We have two important things to do in life: one is to develop our potential, and the other is to make good choices. Both greatly determine the shape of our lives and the extent to which we move from where we are to where God ought us to be.

The life that Christ offers us is full of potentiality, but we need to grasp this life with both hands. Yes we are in Christ by faith, but we can grow more fully in Him. Yes the Holy Spirit has touched and influenced us, but He can more radically affect and empower us. Yes we received salvation only by grace, but we need to spiritually mature and work it out.

While the Bible said contentment is good, it also says we should only be discontented with our Spiritual growth. While the Bible said God gave us the freedom to choose, it also says that we should choose to stay in God’s will to live a full life.

To realize our potential means we need to have a holy dissatisfaction, a hunger for more, and an unwillingness to be complacent. We should continue to ask, seek, and knock. We should be contented with what we HAVE, but we should never be contented with what WE CAN BECOME. Those are two different things.

It is this desire to move forward and grow that should characterize us as Christians. We cannot all expect to be the most integrated, balanced, mature, moral, fair, determined, resilient and creative people in the world, even though some Christians are such outstanding people. But we can, in spite of inadequate background, socialization and education, realize our potential in Christ.

But realizing our potential is intimately linked to making choices. God does not choose to control us. Instead he treats us as mature sons and daughters. We have the responsibility for making our important life choices. We can choose to be mediocre, complacent, inconsistent and selfish. We can choose to be people-pleasing, conforming, and unconcerned about our society.
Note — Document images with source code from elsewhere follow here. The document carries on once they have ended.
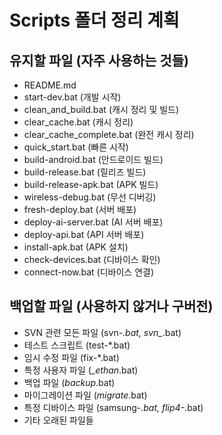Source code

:# Scripts 폴더 정리 계획

## 유지할 파일 (자주 사용하는 것들)
- README.md
- start-dev.bat (개발 시작)
- clean_and_build.bat (캐시 정리 및 빌드)
- clear_cache.bat (캐시 정리)
- clear_cache_complete.bat (완전 캐시 정리)
- quick_start.bat (빠른 시작)
- build-android.bat (안드로이드 빌드)
- build-release.bat (릴리즈 빌드)
- build-release-apk.bat (APK 빌드)
- wireless-debug.bat (무선 디버깅)
- fresh-deploy.bat (서버 배포)
- deploy-ai-server.bat (AI 서버 배포)
- deploy-api.bat (API 서버 배포)
- install-apk.bat (APK 설치)
- check-devices.bat (디바이스 확인)
- connect-now.bat (디바이스 연결)

## 백업할 파일 (사용하지 않거나 구버전)
- SVN 관련 모든 파일 (svn-*.bat, svn_*.bat)
- 테스트 스크립트 (test-*.bat)
- 임시 수정 파일 (fix-*.bat)
- 특정 사용자 파일 (*_ethan*.bat)
- 백업 파일 (*backup*.bat)
- 마이그레이션 파일 (*migrate*.bat)
- 특정 디바이스 파일 (samsung-*.bat, flip4-*.bat)
- 기타 오래된 파일들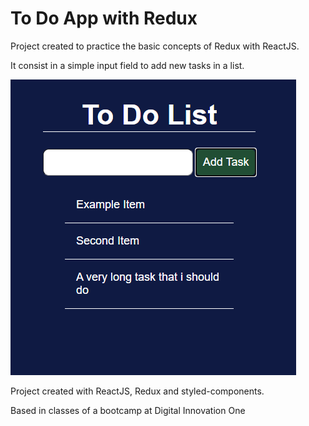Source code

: # To Do App with Redux

Project created to practice the basic concepts of Redux with ReactJS.

It consist in a simple input field to add new tasks in a list.

![screenshot](.\screenshot.png) 



Project created with ReactJS, Redux and styled-components.

Based in classes of a bootcamp at Digital Innovation One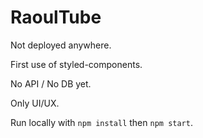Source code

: # RaoulTube

Not deployed anywhere.

First use of styled-components.

No API / No DB yet.

Only UI/UX.

Run locally with `npm install` then `npm start`.
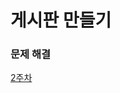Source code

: # 게시판 만들기

### 문제 해결
[2주차](https://velog.io/@he2joo/%EC%B9%B4%ED%8E%98%EB%AF%B8%EC%85%98-2%EC%A3%BC%EC%B0%A8)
But we can instead choose to do the contrary and stand up strong for God. We can choose to serve God more than mammon, to put God’s will before our personal plans and ambitions, and to pepper our lives with the risks and challenges that come from responding to the gentle nudges of the Holy Spirit.

We should be known in the world by something more than our churchgoing and beliefs. We should be marked by a particular quality of life.
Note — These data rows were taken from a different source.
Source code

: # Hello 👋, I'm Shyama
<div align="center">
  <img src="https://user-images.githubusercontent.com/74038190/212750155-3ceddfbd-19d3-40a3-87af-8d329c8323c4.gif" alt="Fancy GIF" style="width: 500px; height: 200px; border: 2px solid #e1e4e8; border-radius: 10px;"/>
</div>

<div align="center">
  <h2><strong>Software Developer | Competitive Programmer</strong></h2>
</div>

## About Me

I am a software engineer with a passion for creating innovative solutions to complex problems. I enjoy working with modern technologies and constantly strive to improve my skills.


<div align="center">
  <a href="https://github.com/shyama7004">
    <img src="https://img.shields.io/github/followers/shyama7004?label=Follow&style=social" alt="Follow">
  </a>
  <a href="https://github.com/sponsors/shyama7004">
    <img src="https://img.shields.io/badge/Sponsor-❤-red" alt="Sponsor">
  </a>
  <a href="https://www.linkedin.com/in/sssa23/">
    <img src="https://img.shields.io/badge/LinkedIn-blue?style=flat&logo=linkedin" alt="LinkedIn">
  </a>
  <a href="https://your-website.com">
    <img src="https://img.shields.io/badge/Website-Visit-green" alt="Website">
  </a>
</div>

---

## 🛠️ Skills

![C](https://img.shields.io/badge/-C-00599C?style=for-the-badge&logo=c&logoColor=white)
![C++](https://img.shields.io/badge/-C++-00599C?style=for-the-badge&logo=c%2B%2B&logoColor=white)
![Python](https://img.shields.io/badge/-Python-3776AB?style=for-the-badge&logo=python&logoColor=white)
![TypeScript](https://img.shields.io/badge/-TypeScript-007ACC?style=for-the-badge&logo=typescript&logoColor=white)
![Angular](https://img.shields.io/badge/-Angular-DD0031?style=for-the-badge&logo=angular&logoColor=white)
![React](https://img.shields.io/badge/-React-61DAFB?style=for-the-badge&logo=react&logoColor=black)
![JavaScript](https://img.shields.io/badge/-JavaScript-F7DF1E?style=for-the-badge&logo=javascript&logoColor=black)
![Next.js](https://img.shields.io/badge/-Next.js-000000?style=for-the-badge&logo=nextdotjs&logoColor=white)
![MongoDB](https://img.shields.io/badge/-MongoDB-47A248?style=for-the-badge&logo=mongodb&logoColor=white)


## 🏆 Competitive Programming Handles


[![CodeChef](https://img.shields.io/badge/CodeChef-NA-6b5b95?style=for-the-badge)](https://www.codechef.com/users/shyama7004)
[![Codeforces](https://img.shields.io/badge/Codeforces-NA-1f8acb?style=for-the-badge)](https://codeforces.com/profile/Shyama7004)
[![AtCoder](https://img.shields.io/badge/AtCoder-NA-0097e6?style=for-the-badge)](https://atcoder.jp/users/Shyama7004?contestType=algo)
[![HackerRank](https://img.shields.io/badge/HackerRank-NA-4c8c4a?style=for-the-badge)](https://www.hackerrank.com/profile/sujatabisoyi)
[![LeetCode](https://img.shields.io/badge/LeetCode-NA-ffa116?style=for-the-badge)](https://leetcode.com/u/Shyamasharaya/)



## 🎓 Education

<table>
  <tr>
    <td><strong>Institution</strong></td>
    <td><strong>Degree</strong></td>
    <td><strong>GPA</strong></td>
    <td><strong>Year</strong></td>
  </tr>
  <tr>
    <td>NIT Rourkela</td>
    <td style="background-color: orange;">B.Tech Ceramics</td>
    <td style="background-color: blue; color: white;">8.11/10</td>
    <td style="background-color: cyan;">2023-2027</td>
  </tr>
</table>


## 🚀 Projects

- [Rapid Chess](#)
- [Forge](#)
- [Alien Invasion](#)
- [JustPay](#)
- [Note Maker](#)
That quality of life is one of wholeness, but we stay humble and keep in mind that we are still broken in so many aspects of our own lives. That it’s only by God’s grace we find joy in our lives.

What should distinguish us from others, therefore, is not that we have arrived, or have it all together, but rather that we desire to grow in Christ, that we long for His kingdom to be more fully revealed through us, and are prepared to make those choices that seek to obey and serve God in our world.

Thus, while we may be known for our power, wisdom, and wholeness, it is from our weakness, searching, praying and obedience that God will most be glorified.